What else do we want to be true about $\ds 2^x$? We
want the properties of the previous two paragraphs to be true for all
exponents: $\ds 2^x2^y=2^{x+y}$ and $\ds (2^x)^y=2^{xy}$.

After the positive integers, the next easiest number to understand is 0: $\ds 2^0=1$. You have presumably learned this fact in the past; why is it true? It is true precisely because we want $\ds 2^a2^b=2^{a+b}$ to be true about the function $\ds 2^x$. We need it to be true that $\ds 2^02^x=2^{0+x}=2^x$, and this only works if $\ds 2^0=1$. The same argument implies that $\ds a^0=1$ for any $a$.

The next easiest set of numbers to understand is the negative integers: for example, $\ds 2^{-3}=1/2^3$. We know that whatever $\ds 2^{-3}$ means it must be that $\ds 2^{-3}2^{3}=2^{-3+3}=2^0=1$, which means that $\ds 2^{-3}$ must be $1/2^3$. In fact, by the same argument, once we know what $\ds 2^x$ means for some value of $x$, $\ds 2^{-x}$ must be $\ds 1/2^{x}$ and more generally $a^{-x}=1/a^x$.

Next, consider an exponent $1/q$, where $q$ is a positive integer. We want it to be true that $\ds (2^x)^y=2^{xy}$, so $\ds (2^{1/q})^q=2$. This means that $\ds 2^{1/q}$ is a $q$-th root of 2, $\ds 2^{1/q}=\root q\of{2 }$. This is all we need to understand that $2^{p/q}=(2^{1/q})^p=(\root q\of{2 })^p$ and $a^{p/q}=(a^{1/q})^p=(\root q\of{a })^p$.

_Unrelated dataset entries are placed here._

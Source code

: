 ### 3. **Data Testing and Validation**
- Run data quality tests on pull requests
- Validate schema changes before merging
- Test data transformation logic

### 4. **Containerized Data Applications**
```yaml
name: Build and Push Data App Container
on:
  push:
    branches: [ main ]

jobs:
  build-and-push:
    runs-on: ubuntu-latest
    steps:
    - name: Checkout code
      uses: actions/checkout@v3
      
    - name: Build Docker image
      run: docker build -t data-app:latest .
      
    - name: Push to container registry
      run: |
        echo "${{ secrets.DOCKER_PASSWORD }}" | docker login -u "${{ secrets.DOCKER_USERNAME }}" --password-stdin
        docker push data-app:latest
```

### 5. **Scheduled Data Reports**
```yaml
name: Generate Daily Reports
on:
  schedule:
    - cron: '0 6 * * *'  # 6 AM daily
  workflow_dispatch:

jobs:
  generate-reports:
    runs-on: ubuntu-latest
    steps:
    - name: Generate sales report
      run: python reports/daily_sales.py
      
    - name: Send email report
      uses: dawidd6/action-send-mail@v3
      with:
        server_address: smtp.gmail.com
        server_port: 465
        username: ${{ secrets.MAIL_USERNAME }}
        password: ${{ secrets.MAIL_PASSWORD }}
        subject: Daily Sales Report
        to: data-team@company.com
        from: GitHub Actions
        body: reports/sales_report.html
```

What's left is the hard part: what does $\ds 2^x$ mean when $x$ cannot be written as a fraction, like $\ds x=\sqrt{2 }$ or $\ds x=\pi$? What we know so far is how to assign meaning to $\ds 2^x$ whenever $x=p/q$; if we were to graph this we'd see something like this:

But this is a poor picture, because you can't see that the "curve'' is really a whole lot of individual points, above the rational numbers on the $x$-axis. There are really a lot of "holes'' in the curve, above $x=\pi$, for example. But (this is the hard part) it is possible to prove that the holes can be "filled in'', and that the resulting function, called $\ds 2^x$, really does have the properties we want, namely that $\ds 2^x2^y=2^{x+y}$ and $\ds (2^x)^y=2^{xy}$.

## Exercises 4.6

**Ex 4.6.1**
Expand $\ds\log_{10} ((x+45)^7 (x-2))$.

**Ex 4.6.2**
Expand $\ds\log_2 {x^3\over 3x-5 +(7/x)}$.

**Ex 4.6.3**
Write $\ds \log_2 3x + 17 \log_2 (x-2) -
2\log_2 (x^2 + 4x + 1)$ as a single logarithm.

**Ex 4.6.4**
Solve $\ds \log_2 (1+ \sqrt{x} ) = 6$ for $x$.

**Ex 4.6.5**
Solve $\ds 2^{x^2} = 8$ for $x$.

**Ex 4.6.6**
Solve $\ds \log_2 (\log_3 (x) ) = 1$ for $x$.